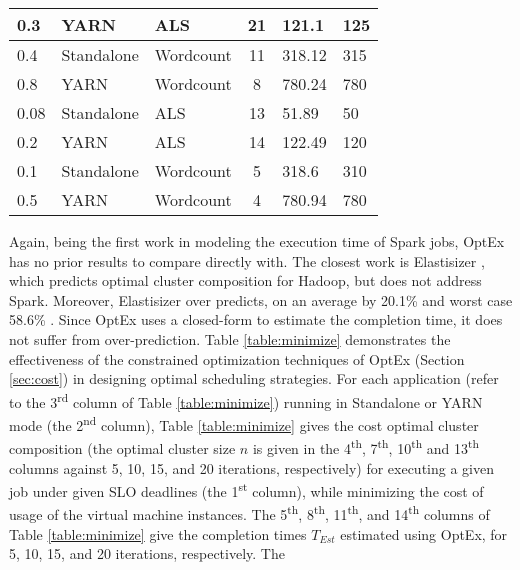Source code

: \documentclass[conference]{IEEEtran}
\begin{document}
\begin{table}[!ht]
{\begin{tabular}{|l|l|l|c|l|l|}
0.3    & YARN       & ALS                        & 21  & 121.1     & 125       \\ \hline
0.4    & Standalone & Wordcount                      & 11  & 318.12    & 315       \\ \hline
0.8    & YARN       & Wordcount                      & 8   & 780.24    & 780       \\ \hline
0.08   & Standalone & ALS                        & 13  & 51.89     & 50        \\ \hline
0.2    & YARN       & ALS                        & 14  & 122.49    & 120       \\ \hline
0.1    & Standalone & Wordcount                      & 5   & 318.6     & 310       \\ \hline
0.5    & YARN       & Wordcount                      & 4   & 780.94    &  780         \\ \hline
\end{tabular}
}
\label{table:minimize1}
\end{table}
Again, being the first work in modeling the execution time of Spark jobs, OptEx has no prior results to compare directly with.
  The closest work is Elastisizer \cite{Herodotou:2011:NOS:2038916.2038934}, which predicts optimal cluster composition for Hadoop, but does not address Spark.
   Moreover, Elastisizer over predicts, on an average by 20.1\% and worst case 58.6\% \cite{Herodotou:2011:NOS:2038916.2038934}. Since OptEx uses a closed-form to estimate the completion time, it does not suffer from over-prediction.
    Table \ref{table:minimize} demonstrates the effectiveness of the constrained optimization techniques of OptEx (Section \ref{sec:cost}) in designing optimal scheduling strategies.
For each application (refer to the 3\textsuperscript{rd} column of Table \ref{table:minimize}) running in Standalone or YARN mode (the
 2\textsuperscript{nd} column), Table  \ref{table:minimize} gives the cost optimal cluster composition
 (the optimal cluster size $n$ is given in the 4\textsuperscript{th}, 7\textsuperscript{th}, 10\textsuperscript{th} and
 13\textsuperscript{th} columns against 5, 10, 15, and 20 iterations, respectively) for executing a given job under given SLO deadlines (the 1\textsuperscript{st} column), while minimizing
  the cost of usage of the virtual machine instances. The 5\textsuperscript{th},  8\textsuperscript{th}, 11\textsuperscript{th}, and
 14\textsuperscript{th} columns of Table \ref{table:minimize}
  give the completion times $T_{Est}$ estimated using OptEx, for 5, 10, 15, and 20 iterations, respectively. The
\end{document}
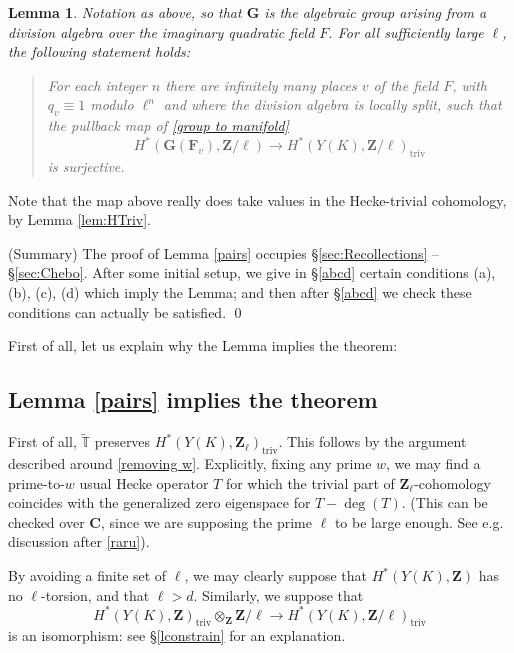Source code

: \documentclass[10pt]{amsart}
\newcommand{\changecolor}{black}
\newcommand{\Z}{\mathbf{Z}}
\newcommand{\triv}{\mathrm{triv}}
\newcommand{\gHecke}{\tilde{\mathbb{T}}}
\newcommand{\C}{\mathbf{C}}
\newtheorem{lemma}[subsection]{Lemma}
\theoremstyle{remark}
\begin{document}
\begin{lemma}  \label{pairs}
Notation as above, so that $\mathbf{G}$ is the algebraic group arising from a division algebra over  the imaginary quadratic field $F$.     
For all sufficiently large $\ell$, the following statement holds: 
\begin{quote} 
 For each integer $n$ there are infinitely many places $v$ of the field $F$, with $q_v \equiv 1 $ modulo $\ell^n$ and where the division algebra is locally split, 
such that the pullback map   of \eqref{group to manifold}
$$H^*(\mathbf{G}(\mathbf{F}_v), \Z/\ell) \rightarrow H^*(Y(K), \Z/\ell)_{\triv} $$
 is surjective.  
\end{quote}
 \end{lemma}
 Note that the map above really does take values in the Hecke-trivial cohomology, by Lemma \ref{lem:HTriv}.
 
 

\proof (Summary)
The proof of Lemma \eqref{pairs} occupies  \S \ref{sec:Recollections} 
-- 
\S \ref{sec:Chebo}.  After some initial setup, 
we give in \S \ref{abcd} certain conditions (a), (b), (c), (d) which imply the Lemma;
and then after \S \ref{abcd} we check these conditions can actually be satisfied. 
\qed

First of all, let us explain   why the Lemma implies the theorem:

 \subsection{Lemma \eqref{pairs} implies the theorem}  \label{lemmaimpliestheorem}
 
  
 \proof  
 {\color{\changecolor} First of all, $\gHecke$ preserves $H^*(Y(K), \Z_{\ell})_{\triv}$. 
 This follows by the argument described around \eqref{removing w}. Explicitly,
 fixing any prime $w$, we may find  a prime-to-$w$ usual Hecke operator $T$
for which the trivial part of $\Z_{\ell}$-cohomology coincides with the generalized zero eigenspace for $T-\deg(T)$. 
(This can be checked over $\C$, since we are supposing the prime $\ell$ to be large enough. See e.g. discussion after \eqref{raru}).}

 
By avoiding a finite set of $\ell$, we may clearly suppose    that $H^*(Y(K), \Z)$ has no $\ell$-torsion,
and that $\ell > d$. 
Similarly, we suppose that  
 $$H^*(Y(K), \Z)_{\triv} \otimes_{\Z} \Z/\ell \rightarrow H^*(Y(K), \Z/\ell)_{\triv}$$
 is an isomorphism: see \S \ref{lconstrain} for an explanation.  
 
\end{document}
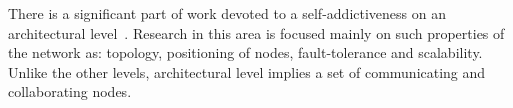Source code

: There is a significant part of work devoted to a self-addictiveness on an
architectural level~\cite{}. Research in this area is focused mainly on such
properties of the network as: topology, positioning of nodes, fault-tolerance
and scalability. Unlike the other levels, architectural level implies a set of
communicating and collaborating nodes.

::::

Description of the task:
Every line above that carries the string "Elastisizer" should be copied.

Your solution:
  The closest work is Elastisizer \cite{Herodotou:2011:NOS:2038916.2038934}, which predicts optimal cluster composition for Hadoop, but does not address Spark.
   Moreover, Elastisizer over predicts, on an average by 20.1\% and worst case 58.6\% \cite{Herodotou:2011:NOS:2038916.2038934}. Since OptEx uses a closed-form to estimate the completion time, it does not suffer from over-prediction.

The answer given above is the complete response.